Drivers to using web gardens are:
- Application makes long-running synchronous requests
- Application is low in availability and crashes often
- Application creates high CPU load on worker process
Best Practices Systems Settings
- Optimum paging file size setting:
- 1.5x the RAM for 32-bit OS
- system-managed for 64-bit OS
- Disk queue length should always average less than 2
- Processor queue length should be less than the number of processors
- Network utilisation should be less than 50%
Application Isolation Policy
- Some applications should be deployed into their own application pool
- mission critical and should be highly available
- needs to be isolated for troubleshooting (e.g leaks memory)

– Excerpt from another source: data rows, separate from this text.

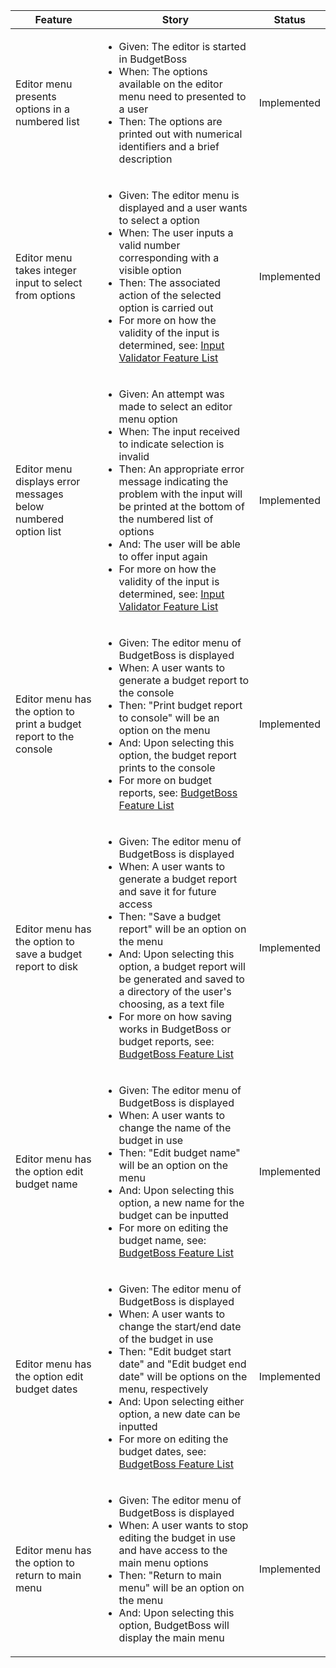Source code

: <table>
	<thead>
		<tr>
		 	<th>Feature</th>
		 	<th>Story</th>
		 	<th>Status</th>
		</tr>
	</thead>
	<tbody>
		<tr>
			<td>Editor menu presents options in a numbered list</td>
		  	<td>
		   	<ul>
		      		<li>Given: The editor is started in BudgetBoss</li>
		       		<li>When: The options available on the editor menu need to presented to a user</li>
		      		<li>Then: The options are printed out with numerical identifiers and a brief description</li>
		 	</td>
		 	<td>Implemented</td>
		</tr>
		<tr>
			<td>Editor menu takes integer input to select from options</td>
		  	<td>
		   	<ul>
		      		<li>Given: The editor menu is displayed and a user wants to select a option</li>
		       		<li>When: The user inputs a valid number corresponding with a visible option</li>
		      		<li>Then: The associated action of the selected option is carried out</li>
				<li>For more on how the validity of the input is determined, see: <a href = "InputValidatorFeatureList.md">Input Validator Feature List</a></li>
		 	</td>
		 	<td>Implemented</td>
		</tr>
		<tr>
			<td>Editor menu displays error messages below numbered option list</td>
		  	<td>
		   	<ul>
		      		<li>Given: An attempt was made to select an editor menu option</li>
		       		<li>When: The input received to indicate selection is invalid</li>
		      		<li>Then: An appropriate error message indicating the problem with the input will be printed at the bottom of the numbered list of options</li>
				<li>And: The user will be able to offer input again</li>
				<li>For more on how the validity of the input is determined, see: <a href = "InputValidatorFeatureList.md">Input Validator Feature List</a></li>
			</td>
		 	<td>Implemented</td>
		</tr>
<tr>
			<td>Editor menu has the option to print a budget report to the console</td>
		  	<td>
		   	<ul>
		      		<li>Given: The editor menu of BudgetBoss is displayed</li>
		       		<li>When: A user wants to generate a budget report to the console</li>
		      		<li>Then: "Print budget report to console" will be an option on the menu</li>
				<li>And: Upon selecting this option, the budget report prints to the console</li>
				<li>For more on budget reports, see: <a href = "BudgetBossFeatureList.md">BudgetBoss Feature List</a></li>
		 	</td>
		 	<td>Implemented</td>
		</tr>
		<tr>
			<td>Editor menu has the option to save a budget report to disk</td>
		  	<td>
		   	<ul>
		      		<li>Given: The editor menu of BudgetBoss is displayed</li>
		       		<li>When: A user wants to generate a budget report and save it for future access</li>
		      		<li>Then: "Save a budget report" will be an option on the menu</li>
				<li>And: Upon selecting this option, a budget report will be generated and saved to a directory of the user's choosing, as a text file</li>
				<li>For more on how saving works in BudgetBoss or budget reports, see: <a href = "BudgetBossFeatureList.md">BudgetBoss Feature List</a></li>
		 	</td>
		 	<td>Implemented</td>
		</tr>
		<tr>
			<td>Editor menu has the option edit budget name</td>
		  	<td>
		   	<ul>
		      		<li>Given: The editor menu of BudgetBoss is displayed</li>
		       		<li>When: A user wants to change the name of the budget in use</li>
		      		<li>Then: "Edit budget name" will be an option on the menu</li>
				<li>And: Upon selecting this option, a new name for the budget can be inputted</li>
				<li>For more on editing the budget name, see: <a href = "BudgetBossFeatureList.md">BudgetBoss Feature List</a></li>
		 	</td>
		 	<td>Implemented</td>
		</tr>
		<tr>
			<td>Editor menu has the option edit budget dates</td>
		  	<td>
		   	<ul>
		      		<li>Given: The editor menu of BudgetBoss is displayed</li>
		       		<li>When: A user wants to change the start/end date of the budget in use</li>
		      		<li>Then: "Edit budget start date" and "Edit budget end date" will be options on the menu, respectively</li>
				<li>And: Upon selecting either option, a new date can be inputted</li>
				<li>For more on editing the budget dates, see: <a href = "BudgetBossFeatureList.md">BudgetBoss Feature List</a></li>
		 	</td>
		 	<td>Implemented</td>
		</tr>
		<tr>
			<td>Editor menu has the option to return to main menu</td>
		  	<td>
		   	<ul>
		      		<li>Given: The editor menu of BudgetBoss is displayed</li>
		       		<li>When: A user wants to stop editing the budget in use and have access to the main menu options</li>
		      		<li>Then: "Return to main menu" will be an option on the menu</li>
				<li>And: Upon selecting this option, BudgetBoss will display the main menu</a></li>
		 	</td>
		 	<td>Implemented</td>
		</tr>
	</tbody>
	<tfoot>
	</tfoot>
</table>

- expected to incur high throughput/ load. putting undue stress on server resources
- has non-standard requirements (e.g. configuration)
Application Pool Settings
- Enable 32-bit Applications (WOW64) where necessary (e.g. when application uses 32-bit libraries)
- Always use Managed Pipeline Mode unless application runs into issues otherwise
- Increase Queue Length if required (especially if server hits error 503 – Service Unavailable)
- Run using Network Service as the Identity
- For HA requirement, disable Idle Timeout of the work process
- Disable Rapid Fail Protection for PRD environment
- For generating event log under the pool recycling settings, set all events to true
- Set to 0 minutes the recycling of the application pool at Regular Time Interval
IIS Configuration Settings
- Enable at least static compression
- Turn off directory browsing
Handling Session States
- Use InProc in standalone mode (where web farms are not used). This performs the best.
- Use StateServer (perferably on a different machine) to share session state in web farms. However, the performance penalty is 15% slower than InProc. A more serious consequence is that the StateServer would now be a single point of failure.
- Use SQLServer to share session state in web farms introduces 25% penalty over InProc. However, if set-up as a failover cluster, it will work reliably with HA.
- Use CustomProvider for other in-memory, distributed and equally reliable session replication. These tend to perform faster than SQLServer and almost equally fast as StateServer. Some popular providers are: Windows Server AppFabric, ScaleOut SessionServer, and memcached.
- The machineKey is used to encrypt and decrypt the following: ViewState, Forms authentication, out-of-process Session data.
- By default, the encryption and decryption keys are auto-generated by ASP.NET whenever the application pool restarts.
- For web farms, do ensure that the machineKey for all the servers in the web farm are configured to use the same values (esp. validationKey, decryptionKey). Auto-generation or inconsistent values would cause unnecessary issues.